Mutlu yıllar, blogrollde blogunu tekrar görünce şaşırdım, hatta daha kısa bi süre blogrollda çoook eski bloglara şöyle bi göz atmıştım, hüzünlenmiştim, taaaa Ankara'daki sıkıntılı günlerimde bu bloglar yarenlik ediyordu bana hey gidi günler demiştim.Şimdi bu bloglardan biri güncellenmiş bana bakıyor sayfamın sağ yanında.:)
Hayat hepimize bi kaç kez kıçını dönüyor, hepimize tekrar dünkü gibi olamayacağımız şeyler yaşatıyor. Ama her zorlukla daha da mücadeleci oluyoruz, olmadığımızı hissettiğimiz zamanlarda bile(tecrübeyle sabittir), umarım annen tez zamanda sağlığına kavuşur. Bu durumlarda, yapılması gereken en önemli sey içtenlikle olumlu olmak, gerçi bu tip telkinlerden hiç hoşlanmam ama yazdım bi kere.
Tekrar hoş geldin, tekrar çok geçmişler olsun, tekrar mutlu yıllar....
Selam,
Beni ağlattın.
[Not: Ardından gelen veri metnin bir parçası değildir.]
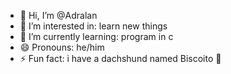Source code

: - 👋 Hi, I’m @Adralan
- 👀 I’m interested in: learn new things
- 🌱 I’m currently learning: program in c
- 😄 Pronouns: he/him
- ⚡ Fun fact: i have a dachshund named Biscoito 🍪

<!---
Adralan/Adralan is a ✨ special ✨ repository because its `README.md` (this file) appears on your GitHub profile.
You can click the Preview link to take a look at your changes.
--->
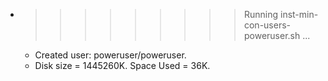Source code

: * >>>>>>>>> Running inst-min-con-users-poweruser.sh ...
  * Created user: poweruser/poweruser.
  * Disk size = 1445260K. Space Used = 36K.
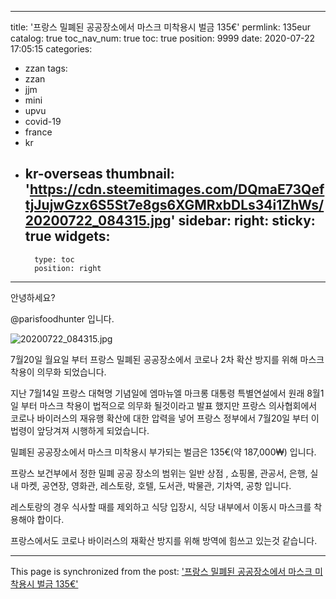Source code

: 
---
title: '프랑스 밀폐된 공공장소에서 마스크 미착용시 벌금  135€'
permlink: 135eur
catalog: true
toc_nav_num: true
toc: true
position: 9999
date: 2020-07-22 17:05:15
categories:
- zzan
tags:
- zzan
- jjm
- mini
- upvu
- covid-19
- france
- kr
- kr-overseas
thumbnail: 'https://cdn.steemitimages.com/DQmaE73QeftjJujwGzx6S5St7e8gs6XGMRxbDLs34i1ZhWs/20200722_084315.jpg'
sidebar:
    right:
        sticky: true
widgets:
    -
        type: toc
        position: right
---


안녕하세요?

@parisfoodhunter 입니다. 

![20200722_084315.jpg](https://cdn.steemitimages.com/DQmaE73QeftjJujwGzx6S5St7e8gs6XGMRxbDLs34i1ZhWs/20200722_084315.jpg)

7월20일 월요일 부터 프랑스 밀폐된 공공장소에서 코로나 2차 확산 방지를 위해 마스크 착용이 의무화 되었습니다. 

지난 7월14일 프랑스 대혁명 기념일에 엠마뉴엘 마크롱 대통령 특별연설에서 원래 8월1일 부터 마스크 착용이 법적으로 의무화 될것이라고 발표 했지만 프랑스 의사협회에서 코로나 바이러스의 재유행 확산에 대한 압력을 넣어 프랑스 정부에서 7월20일 부터 이 법령이 앞당겨져 시행하게 되었습니다. 

밀폐된 공공장소에서 마스크 미착용시 부가되는 벌금은 135€(약 187,000₩) 입니다.

프랑스 보건부에서 정한 밀폐 공공 장소의 범위는  일반 상점 , 쇼핑몰, 관공서, 은행, 실내 마켓, 공연장, 
영화관, 레스토랑, 호텔,  도서관, 박물관, 기차역, 공항 입니다.

레스토랑의 경우 식사할 때를 제외하고 식당 입장시, 식당 내부에서 이동시 마스크를 착용해야 합이다.

프랑스에서도 코로나 바이러스의 재확산 방지를 위해 방역에 힘쓰고 있는것 같습니다.

- - -

This page is synchronized from the post: ['프랑스 밀폐된 공공장소에서 마스크 미착용시 벌금  135€'](https://steemit.com/@parisfoodhunter/135eur)
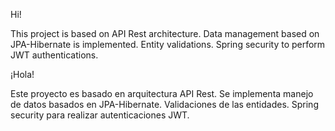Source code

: Hi!
<p>This project is based on API Rest architecture. Data management based on JPA-Hibernate is implemented. Entity validations. Spring security to perform JWT authentications.</p>


¡Hola!
<p>Este proyecto es basado en arquitectura API Rest. Se implementa manejo de datos basados en JPA-Hibernate. Validaciones de las entidades. Spring security para realizar autenticaciones JWT.</p>

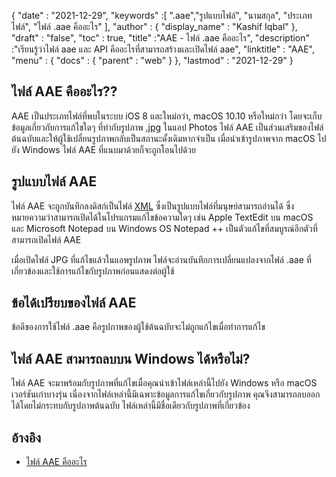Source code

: {
  "date" : "2021-12-29",
  "keywords" :[ ".aae","รูปแบบไฟล์", "นามสกุล", "ประเภทไฟล์", "ไฟล์ .aae คืออะไร" ],
  "author" : {
    "display_name" : "Kashif Iqbal"
},
  "draft" : "false",
  "toc" : true,
  "title" :"AAE - ไฟล์ .aae คืออะไร",
  "description" :"เรียนรู้ว่าไฟล์ aae และ API คืออะไรที่สามารถสร้างและเปิดไฟล์ aae",
  "linktitle" : "AAE",
  "menu" : {
    "docs" : {
      "parent" : "web"
}
},
  "lastmod" : "2021-12-29"
}

## ไฟล์ AAE คืออะไร??

AAE เป็นประเภทไฟล์ที่พบในระบบ iOS 8 และใหม่กว่า, macOS 10.10 หรือใหม่กว่า โดยจะเก็บข้อมูลเกี่ยวกับการแก้ไขใดๆ ที่ทำกับรูปภาพ [.jpg](/th/image/jpeg/) ในแอป Photos ไฟล์ AAE เป็นส่วนเสริมของไฟล์ต้นฉบับและให้ผู้ใช้เปลี่ยนรูปภาพกลับเป็นสถานะดั้งเดิมหากจำเป็น เมื่อนำเข้ารูปภาพจาก macOS ไปยัง Windows ไฟล์ AAE ที่แนบมาด้วยก็จะถูกโอนไปด้วย

## รูปแบบไฟล์ AAE
ไฟล์ AAE จะถูกบันทึกลงดิสก์เป็นไฟล์ [XML](/th/web/xml/) ซึ่งเป็นรูปแบบไฟล์ที่มนุษย์สามารถอ่านได้ ซึ่งหมายความว่าสามารถเปิดได้ในโปรแกรมแก้ไขข้อความใดๆ เช่น Apple TextEdit บน macOS และ Microsoft Notepad บน Windows OS Notepad ++ เป็นตัวแก้ไขที่สมบูรณ์อีกตัวที่สามารถเปิดไฟล์ AAE

เมื่อเปิดไฟล์ JPG ที่แก้ไขแล้วในแอพรูปภาพ ไฟล์จะอ่านบันทึกการเปลี่ยนแปลงจากไฟล์ .aae ที่เกี่ยวข้องและใช้การแก้ไขกับรูปภาพก่อนแสดงต่อผู้ใช้

## ข้อได้เปรียบของไฟล์ AAE
ข้อดีของการใช้ไฟล์ .aae คือรูปภาพของผู้ใช้ต้นฉบับจะไม่ถูกแก้ไขเมื่อทำการแก้ไข

## ไฟล์ AAE สามารถลบบน Windows ได้หรือไม่?

ไฟล์ AAE จะมาพร้อมกับรูปภาพที่แก้ไขเมื่อคุณนำเข้าไฟล์เหล่านี้ไปยัง Windows หรือ macOS เวอร์ชันเก่าบางรุ่น เนื่องจากไฟล์เหล่านี้มีเฉพาะข้อมูลการแก้ไขเกี่ยวกับรูปภาพ คุณจึงสามารถลบออกได้โดยไม่กระทบกับรูปภาพต้นฉบับ ไฟล์เหล่านี้มีชื่อเดียวกับรูปภาพที่เกี่ยวข้อง

## อ้างอิง

* [ไฟล์ AAE คืออะไร](https://discussions.apple.com/thread/7810994)

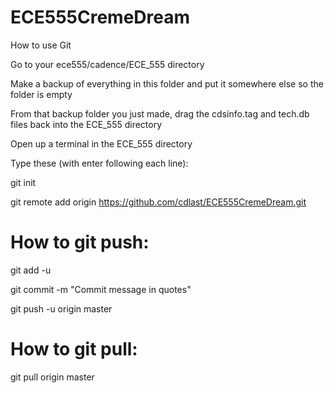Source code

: # ECE555CremeDream
How to use Git

Go to your ece555/cadence/ECE_555 directory

Make a backup of everything in this folder and put it somewhere else so the folder is empty

From that backup folder you just made, drag the cdsinfo.tag and tech.db files back into the ECE_555 directory

Open up a terminal in the ECE_555 directory

Type these (with enter following each line):

git init

git remote add origin https://github.com/cdlast/ECE555CremeDream.git





# How to git push:

git add -u

git commit -m "Commit message in quotes"

git push -u origin master







# How to git pull:

git pull origin master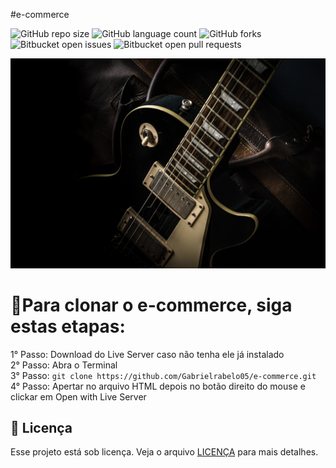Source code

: #e-commerce

![GitHub repo size](https://img.shields.io/github/repo-size/iuricode/README-template?style=for-the-badge)
![GitHub language count](https://img.shields.io/github/languages/count/Gabrielrabelo05/e-commerce?style=for-the-badge)
![GitHub forks](https://img.shields.io/github/forks/iuricode/README-template?style=for-the-badge)
![Bitbucket open issues](https://img.shields.io/bitbucket/issues/iuricode/README-template?style=for-the-badge)
![Bitbucket open pull requests](https://img.shields.io/bitbucket/pr-raw/iuricode/README-template?style=for-the-badge)

<img src="imgs/guitar-relic-page.jpg" alt="Exemplo imagem">

# 🚀Para clonar o e-commerce, siga estas etapas:
1° Passo: Download do Live Server caso não tenha ele já instalado <br>
2° Passo: Abra o Terminal <br>
3° Passo: `git clone https://github.com/Gabrielrabelo05/e-commerce.git` <br>
4° Passo: Apertar no arquivo HTML depois no botão direito do mouse e clickar em Open with Live Server <br>


## 📝 Licença

Esse projeto está sob licença. Veja o arquivo [LICENÇA](LICENSE.md) para mais detalhes.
Ufak acıların hiçbir önemi olmadığını bu tip olaylarla görüyoruz. Sen beni tanımıyorsun, ama ben sessiz bir izleyici olarak yazılarını sürekli takip ediyorum. Allah anneni başından eksik etmesin. Tez zamanda sağlığına kavussun, sana sabır ve direnme gücü diliyorum. Bir de ufak ricam kendine önem vermeni,boş yere asla kendini üzmemeni diliyorum. Sadece kendine ve ailene odaklan. Bu hayat senin ve senin sayende güzelleşecek. Güzel günler yakın olsun inşallah.
hosgeldın kova :)
cok sey yasanmıs..ama en kotusu annenın durumu..zor asamalardan gecıyorsunuz..allah acıl sıfa versın..
su an elımden gelen tek sey sana kocaman sarılmak..
çok teşekkür ederim iyi dilekleriniz için. bilgisayar başına geçemediğim için, tek tek yanıt veremiyorum yorumlara kusuruma bakmayın.
eksik olmayın!
Çok çok geçmiş olsun.
Büyük geçmiş olsun!
Arada bir aklıma geliyor.. 'nerelerdeki bu kız naptı acaba' diye düşünüyordum doğrusu.. Okumaya başladığımda iyi haberler gelsin bu defa dedim ama dert üstüne dert binmiş yine..
Çok geçmiş olsun..
Sesin çıkmadı, umarım annenin durumu iyiye gidiyodur. sevgiler.